My particular interest, however, is in the stories told by celebrated story tellers, novelists, playwrights and even memoirists, of the wars they have imagined, witnessed or participated in.  Do these stories, more deliberately crafted, from the Iliad to The Things They Carried from Shakespeare to Kubrick contribute to our understanding of, readiness for, acceptance of, or opposition to war? How much do the stories reflect popular understanding of and interest in war, how much do they push against the grain? Do listener and readers extract rules of moral behavior from such stories, or are they simply “entertained?”

After four years of reading heavily in war fiction I’m not sure I have answers that satisfy me; in fact the question as I have it framed may be unanswerable.  The urge to worry the bone, however, is strong.  Why do we continue at war? Why is it so unresisted when proposed? What have our novelist-thinkers contributed to our past and current condition?

One Man’s Justice, a 1978 Japanese novel by Akira Yoshimura, in its English translation by New Zealander Mark Healey (2002) is an interesting addition to my query, in part because the attitude of the main character, and author, towards the war, are not easily obvious as in, say, All Quiet on the Western Front or Catch-22.  A popular novel in Japan when it was published, it deserves a place in war fiction, of any era, but especially of WWII, in Japan.
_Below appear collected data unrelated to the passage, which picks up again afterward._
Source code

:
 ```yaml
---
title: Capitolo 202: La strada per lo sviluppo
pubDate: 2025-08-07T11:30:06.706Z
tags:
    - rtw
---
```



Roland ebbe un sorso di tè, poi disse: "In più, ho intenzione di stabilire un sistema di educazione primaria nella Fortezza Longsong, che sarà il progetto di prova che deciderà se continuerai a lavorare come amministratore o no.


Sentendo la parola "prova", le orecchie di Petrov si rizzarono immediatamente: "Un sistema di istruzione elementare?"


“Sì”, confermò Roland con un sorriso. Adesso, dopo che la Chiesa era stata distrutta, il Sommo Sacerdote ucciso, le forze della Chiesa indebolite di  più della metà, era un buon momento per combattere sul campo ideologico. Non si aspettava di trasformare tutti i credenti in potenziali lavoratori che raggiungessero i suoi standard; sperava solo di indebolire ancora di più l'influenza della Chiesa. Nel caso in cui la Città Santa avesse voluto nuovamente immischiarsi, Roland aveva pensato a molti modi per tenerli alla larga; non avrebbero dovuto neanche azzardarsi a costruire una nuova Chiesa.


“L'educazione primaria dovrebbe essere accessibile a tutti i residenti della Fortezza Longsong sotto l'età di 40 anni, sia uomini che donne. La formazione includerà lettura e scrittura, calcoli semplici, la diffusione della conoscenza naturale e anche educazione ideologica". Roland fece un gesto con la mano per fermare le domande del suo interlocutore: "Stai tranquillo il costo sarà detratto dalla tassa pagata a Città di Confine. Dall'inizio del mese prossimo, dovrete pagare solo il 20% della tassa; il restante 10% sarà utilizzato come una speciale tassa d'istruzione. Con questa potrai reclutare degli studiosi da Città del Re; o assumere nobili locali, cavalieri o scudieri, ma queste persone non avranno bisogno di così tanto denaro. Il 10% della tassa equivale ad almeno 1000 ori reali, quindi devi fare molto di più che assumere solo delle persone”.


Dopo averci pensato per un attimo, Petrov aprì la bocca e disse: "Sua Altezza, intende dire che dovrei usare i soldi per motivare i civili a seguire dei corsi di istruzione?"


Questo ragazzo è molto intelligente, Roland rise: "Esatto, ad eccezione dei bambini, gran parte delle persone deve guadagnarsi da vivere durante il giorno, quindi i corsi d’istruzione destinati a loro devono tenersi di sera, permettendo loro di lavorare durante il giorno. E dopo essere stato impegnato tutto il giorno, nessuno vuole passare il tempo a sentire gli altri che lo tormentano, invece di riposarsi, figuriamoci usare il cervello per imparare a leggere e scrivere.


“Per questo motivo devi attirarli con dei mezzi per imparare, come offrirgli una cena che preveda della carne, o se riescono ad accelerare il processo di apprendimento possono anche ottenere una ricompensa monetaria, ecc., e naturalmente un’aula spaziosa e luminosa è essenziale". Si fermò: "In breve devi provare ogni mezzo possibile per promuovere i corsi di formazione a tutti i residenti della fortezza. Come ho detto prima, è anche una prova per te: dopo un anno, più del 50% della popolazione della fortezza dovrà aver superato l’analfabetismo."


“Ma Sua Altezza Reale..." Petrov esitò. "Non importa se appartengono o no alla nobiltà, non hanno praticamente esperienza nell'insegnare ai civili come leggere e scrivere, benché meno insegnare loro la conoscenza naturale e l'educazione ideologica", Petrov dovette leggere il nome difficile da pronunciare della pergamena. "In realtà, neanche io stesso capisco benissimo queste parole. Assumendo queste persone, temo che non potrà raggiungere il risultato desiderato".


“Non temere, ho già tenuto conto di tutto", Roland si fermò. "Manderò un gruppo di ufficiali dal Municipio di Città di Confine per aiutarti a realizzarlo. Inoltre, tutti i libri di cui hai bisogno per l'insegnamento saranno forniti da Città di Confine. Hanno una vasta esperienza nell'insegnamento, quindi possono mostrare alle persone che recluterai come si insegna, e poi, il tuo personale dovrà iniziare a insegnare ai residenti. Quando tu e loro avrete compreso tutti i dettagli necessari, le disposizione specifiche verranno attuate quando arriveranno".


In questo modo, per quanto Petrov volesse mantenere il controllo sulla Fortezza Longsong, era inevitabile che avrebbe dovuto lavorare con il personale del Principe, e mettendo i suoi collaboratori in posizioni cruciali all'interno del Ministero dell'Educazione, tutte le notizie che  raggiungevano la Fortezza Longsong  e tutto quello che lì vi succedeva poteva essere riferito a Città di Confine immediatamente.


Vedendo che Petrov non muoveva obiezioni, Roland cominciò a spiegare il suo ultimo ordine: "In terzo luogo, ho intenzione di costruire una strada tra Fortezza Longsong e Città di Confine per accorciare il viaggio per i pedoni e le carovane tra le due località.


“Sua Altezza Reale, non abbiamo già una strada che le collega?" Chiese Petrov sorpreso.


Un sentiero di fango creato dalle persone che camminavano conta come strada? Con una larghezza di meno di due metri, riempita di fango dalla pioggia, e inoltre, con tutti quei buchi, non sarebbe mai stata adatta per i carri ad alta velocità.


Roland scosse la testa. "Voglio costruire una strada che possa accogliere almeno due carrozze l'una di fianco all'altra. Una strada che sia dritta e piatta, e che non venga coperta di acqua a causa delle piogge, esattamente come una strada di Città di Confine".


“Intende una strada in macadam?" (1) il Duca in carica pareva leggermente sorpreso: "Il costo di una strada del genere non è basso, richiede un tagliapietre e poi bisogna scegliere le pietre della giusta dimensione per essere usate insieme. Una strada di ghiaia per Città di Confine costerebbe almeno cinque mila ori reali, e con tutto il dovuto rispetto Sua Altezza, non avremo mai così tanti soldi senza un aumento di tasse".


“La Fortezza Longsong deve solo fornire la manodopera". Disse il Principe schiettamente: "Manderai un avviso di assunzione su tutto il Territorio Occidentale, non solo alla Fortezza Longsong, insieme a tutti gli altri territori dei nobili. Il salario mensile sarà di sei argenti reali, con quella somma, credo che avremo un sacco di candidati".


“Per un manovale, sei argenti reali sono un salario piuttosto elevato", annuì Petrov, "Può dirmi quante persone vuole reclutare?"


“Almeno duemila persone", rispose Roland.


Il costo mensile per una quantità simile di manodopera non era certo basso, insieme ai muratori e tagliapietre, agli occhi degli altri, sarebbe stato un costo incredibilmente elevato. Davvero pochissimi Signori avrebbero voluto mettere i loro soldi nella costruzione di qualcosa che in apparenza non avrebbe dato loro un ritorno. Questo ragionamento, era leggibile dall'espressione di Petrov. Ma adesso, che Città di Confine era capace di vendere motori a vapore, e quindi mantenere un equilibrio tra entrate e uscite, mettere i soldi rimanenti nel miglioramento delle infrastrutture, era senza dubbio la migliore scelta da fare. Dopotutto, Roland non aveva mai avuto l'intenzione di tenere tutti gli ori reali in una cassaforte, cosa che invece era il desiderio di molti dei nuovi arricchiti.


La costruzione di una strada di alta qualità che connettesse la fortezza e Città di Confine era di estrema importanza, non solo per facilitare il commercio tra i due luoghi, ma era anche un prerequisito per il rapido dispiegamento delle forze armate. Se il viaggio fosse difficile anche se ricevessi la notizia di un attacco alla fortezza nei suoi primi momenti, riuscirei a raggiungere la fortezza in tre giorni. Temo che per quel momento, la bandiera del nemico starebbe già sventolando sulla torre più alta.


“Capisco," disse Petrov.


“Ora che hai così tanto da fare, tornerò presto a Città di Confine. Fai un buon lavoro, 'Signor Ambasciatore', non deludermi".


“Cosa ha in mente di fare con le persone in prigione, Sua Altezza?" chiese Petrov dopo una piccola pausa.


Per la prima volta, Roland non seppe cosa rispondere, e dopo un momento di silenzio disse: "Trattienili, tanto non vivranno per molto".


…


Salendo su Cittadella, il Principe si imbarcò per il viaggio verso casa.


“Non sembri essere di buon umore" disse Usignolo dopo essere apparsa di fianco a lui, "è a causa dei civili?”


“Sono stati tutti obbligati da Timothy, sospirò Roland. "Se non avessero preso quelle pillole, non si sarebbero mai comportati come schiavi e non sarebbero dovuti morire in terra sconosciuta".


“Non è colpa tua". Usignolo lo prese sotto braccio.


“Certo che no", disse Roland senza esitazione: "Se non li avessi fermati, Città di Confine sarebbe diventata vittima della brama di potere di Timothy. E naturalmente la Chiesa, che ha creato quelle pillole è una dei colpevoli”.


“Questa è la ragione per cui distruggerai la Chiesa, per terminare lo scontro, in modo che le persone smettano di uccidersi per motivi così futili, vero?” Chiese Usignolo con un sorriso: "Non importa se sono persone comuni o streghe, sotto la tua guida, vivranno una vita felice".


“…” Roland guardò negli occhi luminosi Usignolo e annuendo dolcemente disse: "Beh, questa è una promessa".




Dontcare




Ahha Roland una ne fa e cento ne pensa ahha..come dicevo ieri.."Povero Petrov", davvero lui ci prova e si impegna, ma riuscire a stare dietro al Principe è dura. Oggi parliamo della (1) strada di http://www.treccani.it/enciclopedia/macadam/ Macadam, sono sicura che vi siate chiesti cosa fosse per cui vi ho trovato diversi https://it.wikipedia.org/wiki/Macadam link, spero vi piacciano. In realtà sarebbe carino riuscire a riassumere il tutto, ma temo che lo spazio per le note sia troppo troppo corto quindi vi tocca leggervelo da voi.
It, and other war fiction from Japan should by now be taking their place alongside of the great classics of the West, if only to understand what stories those not of the West have told, what celebrated, what condemned and what suffered.

Ω

Takuya Kiyohara is a young, demobilized junior officer of the Japanese army. Seven months after the end of the war, the Spring of 1946,  he receives an enigmatic postcard from a fellow officer, bilingual in English, and now serving as a liaison with the occupying forces. As early as November of 1945 newspapers had been carrying stories of Japanese servicemen being tried and executed by military tribunals for crimes committed overseas against prisoners of war.  A former Prime Minister and several high-ranking military men, facing arrest and trial,  have taken their own lives.  Warrants have been issued for three hundred staff of POW camps for mistreatment of prisoners. Well aware of the arrests and trials, Takuya is somewhat suspicious of the invitation to visit at their old base.

‘But no one could know…’ he thinks.

Ushered into his colleague’s office he hears,

“Those American fliers … I’m afraid things have taken a bad turn.”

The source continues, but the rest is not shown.